Faisant fi des défis environnementaux, les sociétés de pipelines continuent d’accroître leur capacité en tirant profit de leur important réseau. À titre d’exemple, Trans Mountain s’est engagée à assurer un transport en tout temps au port de Vancouver, et ce, malgré les risques associés à l’augmentation du trafic pétrolier pour les épaulards, une espèce en danger critique d’extinction.

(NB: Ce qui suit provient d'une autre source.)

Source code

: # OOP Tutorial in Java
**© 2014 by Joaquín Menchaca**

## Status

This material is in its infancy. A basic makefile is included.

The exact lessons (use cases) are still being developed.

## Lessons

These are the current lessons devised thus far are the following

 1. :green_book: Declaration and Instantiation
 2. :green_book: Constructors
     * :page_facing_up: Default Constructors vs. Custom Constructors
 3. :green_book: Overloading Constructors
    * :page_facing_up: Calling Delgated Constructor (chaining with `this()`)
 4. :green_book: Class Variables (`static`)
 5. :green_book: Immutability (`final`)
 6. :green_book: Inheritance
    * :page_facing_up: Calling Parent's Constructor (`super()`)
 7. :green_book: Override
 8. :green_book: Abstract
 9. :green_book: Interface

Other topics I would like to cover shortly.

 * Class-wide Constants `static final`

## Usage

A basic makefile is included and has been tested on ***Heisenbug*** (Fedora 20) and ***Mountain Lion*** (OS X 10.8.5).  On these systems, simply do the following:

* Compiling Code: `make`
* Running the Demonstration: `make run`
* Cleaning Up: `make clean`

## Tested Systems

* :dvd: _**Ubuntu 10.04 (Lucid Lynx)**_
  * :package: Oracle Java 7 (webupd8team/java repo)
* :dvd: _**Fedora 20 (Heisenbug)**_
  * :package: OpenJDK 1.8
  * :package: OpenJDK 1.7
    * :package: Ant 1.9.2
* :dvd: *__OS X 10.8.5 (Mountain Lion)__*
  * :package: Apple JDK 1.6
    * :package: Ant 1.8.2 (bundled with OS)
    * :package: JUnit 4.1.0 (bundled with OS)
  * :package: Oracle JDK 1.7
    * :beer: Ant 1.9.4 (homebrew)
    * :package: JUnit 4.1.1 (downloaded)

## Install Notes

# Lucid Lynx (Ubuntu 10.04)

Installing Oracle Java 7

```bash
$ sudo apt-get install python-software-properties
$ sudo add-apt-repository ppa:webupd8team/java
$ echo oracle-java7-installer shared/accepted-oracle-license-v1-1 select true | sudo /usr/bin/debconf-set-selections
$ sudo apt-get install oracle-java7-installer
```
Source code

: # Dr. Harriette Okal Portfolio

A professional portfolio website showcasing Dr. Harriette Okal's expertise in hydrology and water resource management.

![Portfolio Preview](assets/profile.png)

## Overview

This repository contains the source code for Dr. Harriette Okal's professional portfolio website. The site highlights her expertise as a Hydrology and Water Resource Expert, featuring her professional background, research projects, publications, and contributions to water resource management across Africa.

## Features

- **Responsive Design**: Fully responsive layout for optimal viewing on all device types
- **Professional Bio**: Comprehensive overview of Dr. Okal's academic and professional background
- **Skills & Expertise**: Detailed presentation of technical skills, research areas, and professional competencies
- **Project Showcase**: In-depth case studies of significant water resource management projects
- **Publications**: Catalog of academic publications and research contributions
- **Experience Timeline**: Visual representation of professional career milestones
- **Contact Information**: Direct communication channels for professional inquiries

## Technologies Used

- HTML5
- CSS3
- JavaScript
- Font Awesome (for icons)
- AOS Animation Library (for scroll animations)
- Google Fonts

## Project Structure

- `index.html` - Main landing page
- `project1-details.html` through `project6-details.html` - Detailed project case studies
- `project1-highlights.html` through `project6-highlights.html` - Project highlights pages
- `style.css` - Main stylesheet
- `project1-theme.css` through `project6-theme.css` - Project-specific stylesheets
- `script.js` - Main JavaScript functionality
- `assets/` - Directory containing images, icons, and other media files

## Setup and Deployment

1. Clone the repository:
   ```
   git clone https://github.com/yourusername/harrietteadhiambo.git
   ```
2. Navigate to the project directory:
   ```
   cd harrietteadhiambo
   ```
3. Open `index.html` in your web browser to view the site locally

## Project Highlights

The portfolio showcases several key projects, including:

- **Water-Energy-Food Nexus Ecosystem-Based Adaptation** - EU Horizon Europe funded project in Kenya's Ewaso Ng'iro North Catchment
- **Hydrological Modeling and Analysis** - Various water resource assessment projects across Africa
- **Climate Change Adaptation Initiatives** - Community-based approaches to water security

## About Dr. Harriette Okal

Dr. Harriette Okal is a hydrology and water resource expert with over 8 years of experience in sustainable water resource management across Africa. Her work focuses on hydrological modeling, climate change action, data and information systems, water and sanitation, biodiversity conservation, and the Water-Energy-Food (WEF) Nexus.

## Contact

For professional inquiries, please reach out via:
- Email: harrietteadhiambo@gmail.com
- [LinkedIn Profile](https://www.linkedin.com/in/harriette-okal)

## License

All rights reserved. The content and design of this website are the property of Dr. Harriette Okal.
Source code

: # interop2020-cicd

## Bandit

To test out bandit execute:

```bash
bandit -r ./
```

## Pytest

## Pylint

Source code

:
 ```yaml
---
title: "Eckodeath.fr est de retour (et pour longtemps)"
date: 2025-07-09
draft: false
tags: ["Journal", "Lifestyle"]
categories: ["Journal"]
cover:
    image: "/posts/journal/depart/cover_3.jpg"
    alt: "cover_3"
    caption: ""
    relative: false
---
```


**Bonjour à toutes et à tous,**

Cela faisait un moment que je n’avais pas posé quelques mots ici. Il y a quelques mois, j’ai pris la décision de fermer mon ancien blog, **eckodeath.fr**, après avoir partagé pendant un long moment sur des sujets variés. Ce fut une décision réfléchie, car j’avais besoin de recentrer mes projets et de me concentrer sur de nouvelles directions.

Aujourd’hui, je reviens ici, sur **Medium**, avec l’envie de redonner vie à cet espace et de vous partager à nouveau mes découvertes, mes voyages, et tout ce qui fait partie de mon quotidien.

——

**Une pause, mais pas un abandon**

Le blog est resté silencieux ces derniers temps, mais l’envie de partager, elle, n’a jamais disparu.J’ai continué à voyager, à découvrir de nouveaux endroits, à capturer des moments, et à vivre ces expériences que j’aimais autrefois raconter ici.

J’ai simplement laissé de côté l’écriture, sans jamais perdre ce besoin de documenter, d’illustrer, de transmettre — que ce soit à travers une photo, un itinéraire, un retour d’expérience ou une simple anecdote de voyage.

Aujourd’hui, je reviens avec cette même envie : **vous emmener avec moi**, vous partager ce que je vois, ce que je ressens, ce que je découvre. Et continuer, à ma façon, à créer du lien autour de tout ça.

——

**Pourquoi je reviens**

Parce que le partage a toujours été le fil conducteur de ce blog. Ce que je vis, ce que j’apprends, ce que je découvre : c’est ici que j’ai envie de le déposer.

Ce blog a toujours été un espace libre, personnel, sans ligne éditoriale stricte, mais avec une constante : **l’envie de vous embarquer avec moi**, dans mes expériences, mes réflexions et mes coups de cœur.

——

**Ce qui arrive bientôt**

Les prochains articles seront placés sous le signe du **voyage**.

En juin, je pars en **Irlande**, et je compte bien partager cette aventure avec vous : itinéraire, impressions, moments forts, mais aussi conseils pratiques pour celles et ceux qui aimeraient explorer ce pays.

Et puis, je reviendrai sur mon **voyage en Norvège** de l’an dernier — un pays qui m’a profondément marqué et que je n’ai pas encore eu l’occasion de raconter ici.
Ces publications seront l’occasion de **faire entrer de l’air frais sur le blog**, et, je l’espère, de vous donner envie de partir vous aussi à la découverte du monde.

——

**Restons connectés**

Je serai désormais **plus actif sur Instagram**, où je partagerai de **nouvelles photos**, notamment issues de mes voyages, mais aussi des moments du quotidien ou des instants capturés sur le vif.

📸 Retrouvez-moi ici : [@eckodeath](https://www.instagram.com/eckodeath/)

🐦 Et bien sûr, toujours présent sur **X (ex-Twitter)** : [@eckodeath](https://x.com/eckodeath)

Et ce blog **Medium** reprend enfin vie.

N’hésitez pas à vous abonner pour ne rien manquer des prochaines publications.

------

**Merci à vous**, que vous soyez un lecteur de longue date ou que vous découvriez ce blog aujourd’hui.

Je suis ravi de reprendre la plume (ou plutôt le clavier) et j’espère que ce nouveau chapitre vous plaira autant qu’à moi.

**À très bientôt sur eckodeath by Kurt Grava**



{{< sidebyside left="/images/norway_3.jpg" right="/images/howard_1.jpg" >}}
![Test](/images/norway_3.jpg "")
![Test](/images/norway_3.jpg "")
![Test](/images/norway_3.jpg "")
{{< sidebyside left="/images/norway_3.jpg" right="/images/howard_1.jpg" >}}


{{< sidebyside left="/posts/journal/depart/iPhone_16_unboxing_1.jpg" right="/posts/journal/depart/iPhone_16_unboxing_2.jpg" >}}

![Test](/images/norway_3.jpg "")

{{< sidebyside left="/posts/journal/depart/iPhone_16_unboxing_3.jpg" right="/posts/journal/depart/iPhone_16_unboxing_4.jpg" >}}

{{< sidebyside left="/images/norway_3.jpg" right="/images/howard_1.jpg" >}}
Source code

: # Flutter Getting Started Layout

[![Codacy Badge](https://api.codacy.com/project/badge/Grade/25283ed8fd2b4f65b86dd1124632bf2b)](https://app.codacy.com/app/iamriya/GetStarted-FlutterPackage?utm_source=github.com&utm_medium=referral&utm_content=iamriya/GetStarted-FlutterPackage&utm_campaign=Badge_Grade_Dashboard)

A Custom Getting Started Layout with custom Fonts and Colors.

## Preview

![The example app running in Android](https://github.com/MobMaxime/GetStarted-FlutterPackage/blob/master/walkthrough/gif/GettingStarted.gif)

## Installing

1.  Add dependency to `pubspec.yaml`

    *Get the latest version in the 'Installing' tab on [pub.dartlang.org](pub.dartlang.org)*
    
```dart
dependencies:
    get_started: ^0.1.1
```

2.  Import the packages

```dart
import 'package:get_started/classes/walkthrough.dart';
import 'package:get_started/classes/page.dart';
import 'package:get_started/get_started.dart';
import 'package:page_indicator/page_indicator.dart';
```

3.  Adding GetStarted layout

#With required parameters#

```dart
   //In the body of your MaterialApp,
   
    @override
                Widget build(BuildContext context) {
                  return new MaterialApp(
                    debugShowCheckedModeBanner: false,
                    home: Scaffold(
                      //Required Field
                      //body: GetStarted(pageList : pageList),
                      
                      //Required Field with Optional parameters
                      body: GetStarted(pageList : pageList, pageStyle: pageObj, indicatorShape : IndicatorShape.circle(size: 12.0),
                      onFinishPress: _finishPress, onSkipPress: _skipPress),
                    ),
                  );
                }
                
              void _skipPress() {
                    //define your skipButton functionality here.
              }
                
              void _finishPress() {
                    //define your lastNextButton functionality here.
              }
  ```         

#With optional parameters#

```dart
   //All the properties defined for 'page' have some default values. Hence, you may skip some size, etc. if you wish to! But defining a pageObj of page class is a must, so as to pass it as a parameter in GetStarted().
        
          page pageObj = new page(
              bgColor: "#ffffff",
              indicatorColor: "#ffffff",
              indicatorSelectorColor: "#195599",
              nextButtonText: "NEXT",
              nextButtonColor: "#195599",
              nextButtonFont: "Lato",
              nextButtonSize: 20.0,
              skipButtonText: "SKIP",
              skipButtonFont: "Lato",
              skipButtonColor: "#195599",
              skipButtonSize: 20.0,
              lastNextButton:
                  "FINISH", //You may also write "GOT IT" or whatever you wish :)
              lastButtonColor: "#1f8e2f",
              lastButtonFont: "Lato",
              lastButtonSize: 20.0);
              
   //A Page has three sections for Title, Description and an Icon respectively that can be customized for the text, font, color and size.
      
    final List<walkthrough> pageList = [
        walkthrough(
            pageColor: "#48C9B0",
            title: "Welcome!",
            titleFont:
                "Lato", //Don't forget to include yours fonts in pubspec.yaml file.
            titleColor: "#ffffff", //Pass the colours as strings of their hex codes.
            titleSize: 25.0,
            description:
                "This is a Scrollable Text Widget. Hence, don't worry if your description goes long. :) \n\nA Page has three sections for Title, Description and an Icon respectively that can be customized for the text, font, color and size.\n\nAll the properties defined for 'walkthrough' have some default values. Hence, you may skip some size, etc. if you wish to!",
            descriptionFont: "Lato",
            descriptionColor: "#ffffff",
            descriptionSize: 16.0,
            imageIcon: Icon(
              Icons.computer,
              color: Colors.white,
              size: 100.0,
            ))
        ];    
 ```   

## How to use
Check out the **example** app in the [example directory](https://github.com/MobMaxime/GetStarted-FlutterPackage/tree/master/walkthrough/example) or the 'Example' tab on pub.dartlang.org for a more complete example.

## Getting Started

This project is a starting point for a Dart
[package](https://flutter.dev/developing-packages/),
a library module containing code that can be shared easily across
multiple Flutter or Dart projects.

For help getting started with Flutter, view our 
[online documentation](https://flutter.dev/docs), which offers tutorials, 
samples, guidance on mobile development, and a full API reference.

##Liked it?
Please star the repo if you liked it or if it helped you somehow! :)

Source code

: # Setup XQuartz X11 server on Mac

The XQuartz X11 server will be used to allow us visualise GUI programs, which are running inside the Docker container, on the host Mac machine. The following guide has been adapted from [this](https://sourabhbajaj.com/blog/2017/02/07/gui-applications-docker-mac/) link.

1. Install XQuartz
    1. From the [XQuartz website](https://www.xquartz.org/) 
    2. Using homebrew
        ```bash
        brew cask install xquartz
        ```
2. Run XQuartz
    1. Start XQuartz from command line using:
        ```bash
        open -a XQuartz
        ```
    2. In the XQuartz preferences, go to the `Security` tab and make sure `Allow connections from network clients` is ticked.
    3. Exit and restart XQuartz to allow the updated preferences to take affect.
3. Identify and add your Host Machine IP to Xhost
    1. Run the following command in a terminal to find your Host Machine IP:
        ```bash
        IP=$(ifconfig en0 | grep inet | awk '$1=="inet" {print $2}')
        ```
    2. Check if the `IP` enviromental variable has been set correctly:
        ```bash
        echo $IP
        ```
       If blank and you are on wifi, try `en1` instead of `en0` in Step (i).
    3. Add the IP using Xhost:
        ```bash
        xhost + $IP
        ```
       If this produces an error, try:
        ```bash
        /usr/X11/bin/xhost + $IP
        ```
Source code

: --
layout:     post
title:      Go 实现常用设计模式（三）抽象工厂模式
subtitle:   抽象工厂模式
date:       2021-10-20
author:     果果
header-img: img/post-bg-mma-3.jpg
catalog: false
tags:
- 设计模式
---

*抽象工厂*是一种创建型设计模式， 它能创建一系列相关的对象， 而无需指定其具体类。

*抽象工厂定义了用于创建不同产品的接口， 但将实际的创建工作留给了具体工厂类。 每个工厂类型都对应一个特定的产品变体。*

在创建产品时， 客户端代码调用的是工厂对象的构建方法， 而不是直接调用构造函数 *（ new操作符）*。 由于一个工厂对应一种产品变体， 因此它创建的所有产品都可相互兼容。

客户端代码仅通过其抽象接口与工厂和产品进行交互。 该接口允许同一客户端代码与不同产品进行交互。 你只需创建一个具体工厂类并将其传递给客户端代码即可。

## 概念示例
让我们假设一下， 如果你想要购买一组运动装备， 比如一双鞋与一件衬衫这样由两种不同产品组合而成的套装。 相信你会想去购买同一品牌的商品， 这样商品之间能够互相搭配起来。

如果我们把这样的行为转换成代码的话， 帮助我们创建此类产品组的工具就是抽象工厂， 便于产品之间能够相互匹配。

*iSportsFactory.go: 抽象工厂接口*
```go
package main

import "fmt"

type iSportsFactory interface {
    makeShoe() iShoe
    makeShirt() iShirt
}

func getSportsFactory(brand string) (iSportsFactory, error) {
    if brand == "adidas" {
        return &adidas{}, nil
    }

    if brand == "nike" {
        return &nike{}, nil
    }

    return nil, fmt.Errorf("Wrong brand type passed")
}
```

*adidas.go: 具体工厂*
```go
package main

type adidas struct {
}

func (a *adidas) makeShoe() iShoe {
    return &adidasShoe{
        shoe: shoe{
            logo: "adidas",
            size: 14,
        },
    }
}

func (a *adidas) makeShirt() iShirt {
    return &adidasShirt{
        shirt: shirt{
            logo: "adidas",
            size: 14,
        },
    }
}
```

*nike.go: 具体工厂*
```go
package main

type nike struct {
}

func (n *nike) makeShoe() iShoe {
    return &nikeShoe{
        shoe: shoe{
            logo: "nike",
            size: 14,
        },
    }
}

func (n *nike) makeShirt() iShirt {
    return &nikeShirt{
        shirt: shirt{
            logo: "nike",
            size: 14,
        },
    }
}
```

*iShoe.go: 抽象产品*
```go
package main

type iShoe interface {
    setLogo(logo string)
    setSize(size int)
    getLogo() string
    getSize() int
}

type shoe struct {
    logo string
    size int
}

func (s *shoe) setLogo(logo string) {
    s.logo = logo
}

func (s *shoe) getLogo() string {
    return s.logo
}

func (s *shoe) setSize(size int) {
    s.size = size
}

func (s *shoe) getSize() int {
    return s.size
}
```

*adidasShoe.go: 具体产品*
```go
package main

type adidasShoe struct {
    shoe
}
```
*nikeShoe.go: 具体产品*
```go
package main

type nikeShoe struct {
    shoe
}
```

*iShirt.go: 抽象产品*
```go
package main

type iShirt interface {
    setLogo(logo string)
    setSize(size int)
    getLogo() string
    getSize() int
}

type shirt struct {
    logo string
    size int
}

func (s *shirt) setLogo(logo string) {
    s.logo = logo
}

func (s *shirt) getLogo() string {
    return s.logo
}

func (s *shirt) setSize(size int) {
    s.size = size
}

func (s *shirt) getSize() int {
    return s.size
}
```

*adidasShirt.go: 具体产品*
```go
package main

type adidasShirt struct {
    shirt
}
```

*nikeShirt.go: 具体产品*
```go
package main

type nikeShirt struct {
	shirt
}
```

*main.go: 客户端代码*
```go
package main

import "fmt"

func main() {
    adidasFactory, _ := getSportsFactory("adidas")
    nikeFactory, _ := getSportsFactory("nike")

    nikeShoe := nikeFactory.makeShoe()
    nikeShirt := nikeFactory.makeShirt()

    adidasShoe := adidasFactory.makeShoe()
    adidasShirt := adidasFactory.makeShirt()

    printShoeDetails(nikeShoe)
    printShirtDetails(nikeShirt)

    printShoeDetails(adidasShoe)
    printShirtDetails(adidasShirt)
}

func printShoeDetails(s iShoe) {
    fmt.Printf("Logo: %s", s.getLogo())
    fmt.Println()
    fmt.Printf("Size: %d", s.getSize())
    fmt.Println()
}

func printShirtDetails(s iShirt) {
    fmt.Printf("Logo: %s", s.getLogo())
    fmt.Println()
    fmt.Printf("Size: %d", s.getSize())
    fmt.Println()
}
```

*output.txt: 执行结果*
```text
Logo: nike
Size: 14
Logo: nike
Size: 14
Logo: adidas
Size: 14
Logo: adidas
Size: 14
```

Et l’amnésie dont semblent souffrir les décideurs lorsqu’il s’agit de pipelines n’y changera rien : le ralentissement de la demande et de la croissance des sables bitumineux est bien réel. En effet, même l’organisme fédéral de réglementation de l’énergie prévoit que le pic de production de pétrole sera atteint dès l’an prochain. Or, comme les pipelines sont construits pour durer, il n’y a tout simplement pas lieu, d’un point de vue économique, d’investir dans leur rénovation ni dans leur construction.

Nous traversons une période de bouleversements, notamment en raison des menaces de tarifs imminents, et il est nécessaire de diversifier notre économie. Nous devons mettre fin à notre dépendance aux exportations de pétrole plutôt que de s’accrocher à une illusion. La sécurité économique du Canada en dépend.